Mean times in micro secs 1/1,000,000 times mark with ms in milliseconds 1/1,000
# calls, total time, mean time
--------------------
Test function : 8Bit
62264 tests 6122.825ms Mean : 98
61942 tests 6088.945ms Mean : 98
62283 tests 6124.810ms Mean : 98
62233 tests 6121.010ms Mean : 98
Variance : 0.000micro sec. normalised : 0.000%
Ran : 248722 over 24457.590ms Mean : 98.333micro sec
--------------------
Test function : 32Bit
62084 tests 1839.180ms Mean : 30
61738 tests 1829.285ms Mean : 30
62282 tests 1846.225ms Mean : 30
62390 tests 1849.650ms Mean : 30
Variance : 0.000micro sec. normalised : 0.000%
Ran : 248494 over 7364.340ms Mean : 29.636micro sec
Total number of tests run : 497216

The View and Direct write

Detailed view of a test run described at the beginning of this answer.
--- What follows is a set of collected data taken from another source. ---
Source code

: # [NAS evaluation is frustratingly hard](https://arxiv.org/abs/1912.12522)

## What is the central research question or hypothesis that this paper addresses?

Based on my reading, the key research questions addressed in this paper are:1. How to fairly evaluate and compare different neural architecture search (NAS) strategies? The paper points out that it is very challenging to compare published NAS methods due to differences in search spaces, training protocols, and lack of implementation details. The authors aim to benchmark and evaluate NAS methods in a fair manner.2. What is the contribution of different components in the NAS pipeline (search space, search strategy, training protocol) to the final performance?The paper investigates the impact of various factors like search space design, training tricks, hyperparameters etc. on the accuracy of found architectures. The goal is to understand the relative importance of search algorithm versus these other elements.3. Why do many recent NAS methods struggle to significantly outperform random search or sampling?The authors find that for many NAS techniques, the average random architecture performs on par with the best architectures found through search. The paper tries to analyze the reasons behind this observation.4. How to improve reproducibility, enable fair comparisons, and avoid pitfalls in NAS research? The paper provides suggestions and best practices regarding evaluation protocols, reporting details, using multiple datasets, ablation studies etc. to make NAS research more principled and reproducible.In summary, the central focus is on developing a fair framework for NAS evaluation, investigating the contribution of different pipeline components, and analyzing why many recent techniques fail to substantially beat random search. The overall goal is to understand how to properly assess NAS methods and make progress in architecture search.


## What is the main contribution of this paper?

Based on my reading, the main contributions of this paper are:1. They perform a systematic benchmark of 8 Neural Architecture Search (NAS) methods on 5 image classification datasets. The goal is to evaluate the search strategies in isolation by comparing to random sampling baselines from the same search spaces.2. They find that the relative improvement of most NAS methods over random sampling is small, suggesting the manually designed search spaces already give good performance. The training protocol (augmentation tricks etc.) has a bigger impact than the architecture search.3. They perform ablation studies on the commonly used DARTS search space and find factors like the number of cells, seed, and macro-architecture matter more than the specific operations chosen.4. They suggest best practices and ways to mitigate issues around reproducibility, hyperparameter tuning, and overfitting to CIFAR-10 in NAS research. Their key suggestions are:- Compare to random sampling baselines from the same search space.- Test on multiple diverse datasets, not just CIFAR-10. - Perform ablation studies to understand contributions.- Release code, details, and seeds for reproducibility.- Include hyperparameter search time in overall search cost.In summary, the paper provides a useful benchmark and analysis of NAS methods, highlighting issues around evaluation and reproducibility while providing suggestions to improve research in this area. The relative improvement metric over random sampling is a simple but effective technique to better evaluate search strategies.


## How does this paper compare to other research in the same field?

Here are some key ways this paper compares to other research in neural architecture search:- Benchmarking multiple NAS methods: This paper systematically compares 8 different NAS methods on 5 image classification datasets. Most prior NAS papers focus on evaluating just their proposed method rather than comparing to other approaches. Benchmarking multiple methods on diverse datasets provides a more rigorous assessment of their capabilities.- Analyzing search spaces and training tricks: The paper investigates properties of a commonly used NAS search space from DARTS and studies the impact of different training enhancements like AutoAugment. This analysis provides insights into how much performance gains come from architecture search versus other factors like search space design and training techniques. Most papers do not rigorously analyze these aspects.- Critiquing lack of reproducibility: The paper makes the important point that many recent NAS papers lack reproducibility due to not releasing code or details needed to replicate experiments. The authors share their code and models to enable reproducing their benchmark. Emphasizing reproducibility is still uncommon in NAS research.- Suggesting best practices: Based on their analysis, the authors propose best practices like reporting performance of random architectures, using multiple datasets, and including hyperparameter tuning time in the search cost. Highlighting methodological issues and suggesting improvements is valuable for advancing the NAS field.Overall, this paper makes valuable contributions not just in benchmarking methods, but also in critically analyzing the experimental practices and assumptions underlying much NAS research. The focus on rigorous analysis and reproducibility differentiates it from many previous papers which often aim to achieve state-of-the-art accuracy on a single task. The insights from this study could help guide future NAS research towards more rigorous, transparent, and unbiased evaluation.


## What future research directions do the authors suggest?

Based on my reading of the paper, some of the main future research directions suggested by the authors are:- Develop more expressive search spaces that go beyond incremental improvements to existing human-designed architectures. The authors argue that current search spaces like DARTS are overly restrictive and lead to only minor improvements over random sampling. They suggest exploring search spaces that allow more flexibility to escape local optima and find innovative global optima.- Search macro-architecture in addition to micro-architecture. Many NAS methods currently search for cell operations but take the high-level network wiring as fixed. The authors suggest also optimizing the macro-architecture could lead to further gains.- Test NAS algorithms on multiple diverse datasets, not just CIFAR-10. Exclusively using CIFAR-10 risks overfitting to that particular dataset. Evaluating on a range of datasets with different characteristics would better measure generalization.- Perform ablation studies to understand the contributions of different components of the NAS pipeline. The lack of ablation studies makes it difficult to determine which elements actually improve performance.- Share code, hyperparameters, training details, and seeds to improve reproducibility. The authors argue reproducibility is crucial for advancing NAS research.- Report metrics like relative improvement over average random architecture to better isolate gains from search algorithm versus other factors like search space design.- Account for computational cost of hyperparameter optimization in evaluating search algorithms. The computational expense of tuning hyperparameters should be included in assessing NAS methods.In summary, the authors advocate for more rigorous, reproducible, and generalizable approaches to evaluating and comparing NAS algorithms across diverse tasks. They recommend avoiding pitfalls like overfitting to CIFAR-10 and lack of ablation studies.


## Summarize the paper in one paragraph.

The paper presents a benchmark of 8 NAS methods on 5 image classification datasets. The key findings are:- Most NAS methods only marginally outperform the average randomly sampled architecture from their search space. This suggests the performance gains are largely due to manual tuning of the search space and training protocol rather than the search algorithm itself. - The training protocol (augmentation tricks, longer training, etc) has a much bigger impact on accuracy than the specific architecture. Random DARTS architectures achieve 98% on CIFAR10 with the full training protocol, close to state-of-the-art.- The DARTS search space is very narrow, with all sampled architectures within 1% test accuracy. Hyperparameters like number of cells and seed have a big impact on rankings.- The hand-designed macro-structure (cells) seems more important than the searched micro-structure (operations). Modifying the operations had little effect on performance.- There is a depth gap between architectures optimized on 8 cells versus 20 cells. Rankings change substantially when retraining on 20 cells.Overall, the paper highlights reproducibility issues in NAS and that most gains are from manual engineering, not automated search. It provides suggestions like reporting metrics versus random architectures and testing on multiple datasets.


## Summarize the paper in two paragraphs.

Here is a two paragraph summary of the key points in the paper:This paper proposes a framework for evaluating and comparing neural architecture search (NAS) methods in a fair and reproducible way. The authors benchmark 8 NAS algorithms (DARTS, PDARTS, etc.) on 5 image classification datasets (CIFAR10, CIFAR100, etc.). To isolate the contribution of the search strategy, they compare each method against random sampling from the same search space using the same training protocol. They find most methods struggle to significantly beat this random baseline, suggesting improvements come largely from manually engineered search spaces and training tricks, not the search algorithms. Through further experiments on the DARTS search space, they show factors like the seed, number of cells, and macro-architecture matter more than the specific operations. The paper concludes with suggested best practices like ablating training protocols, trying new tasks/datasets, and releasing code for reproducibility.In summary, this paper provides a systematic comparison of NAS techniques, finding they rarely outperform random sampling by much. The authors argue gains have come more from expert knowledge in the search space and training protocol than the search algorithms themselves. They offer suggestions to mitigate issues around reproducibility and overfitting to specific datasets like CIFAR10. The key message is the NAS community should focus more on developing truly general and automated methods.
Functions and shared context

 sharedFunction = function(){ 
    var i;
    var data = new Uint8ClampedArray(100000);
    var view1 = new DataView(data.buffer);
    var view2 = new Uint32Array(data.buffer);
 }
  testFunctions = [{
          func:function(){
              for(i = 0; i < 10000; i ++){
                  view1.setUint32(i, 0x80d7ffff); 
              }            
          },
          name:"View",
      },{
          func:function(){
              for(i = 0; i < 10000; i ++){
                  view2[i] = 0x80d7ffff;
             }},
          name:"Direct",
      }
  ];

Results

Test complete Results.
Calls per sec, % cycle time, % of best time
Direct : 35766 : 97.07% 100%.
View : 1080 : 2.93% 3.02%

Total cycles : 1000
Stable cycles : 899 Total.
Tests per cycle : 73
Testing cycles stable for : 800 of 800 cycles 100.00%
Max test variance 5.231%
Test results are good.

Mean times in micro secs 1/1,000,000 times mark with ms in milliseconds 1/1,000
# calls, total time, mean time
--------------------
Test function : View
8583 tests 7850.680ms Mean : 915
8454 tests 7830.950ms Mean : 926
8201 tests 7639.375ms Mean : 932
8459 tests 7883.150ms Mean : 932
Variance : 48.445micro sec. normalised : 5.231%
Ran : 33697 over 31204.155ms Mean : 926.022micro sec
--------------------
Test function : Direct
8434 tests 235.295ms Mean : 28
8347 tests 234.190ms Mean : 28
8451 tests 237.045ms Mean : 28
8260 tests 229.900ms Mean : 28
Variance : 0.009micro sec. normalised : 0.033%
Ran : 33492 over 936.430ms Mean : 27.960micro sec
Total number of tests run : 67189

Note Each test function is run as 4 separate functions. A stable test is when all 4 current cycle test times match the previous test cycle times. Javascript optimization will cause times to vary and as there is no way to know for sure when optimisation is happening the testing code waits till all test functions return a stable time at least 100 cycles. Further cycle time instability will be shown in the variance values.

Tests per cycle is an average (not noted in results)

All test functions are run in random order via testFunction[ Math.floor(Math.random() * testFunctionCount * testsPerFunction) ]();

Timing is via performance.now(); and measures only the inner content of the test functions.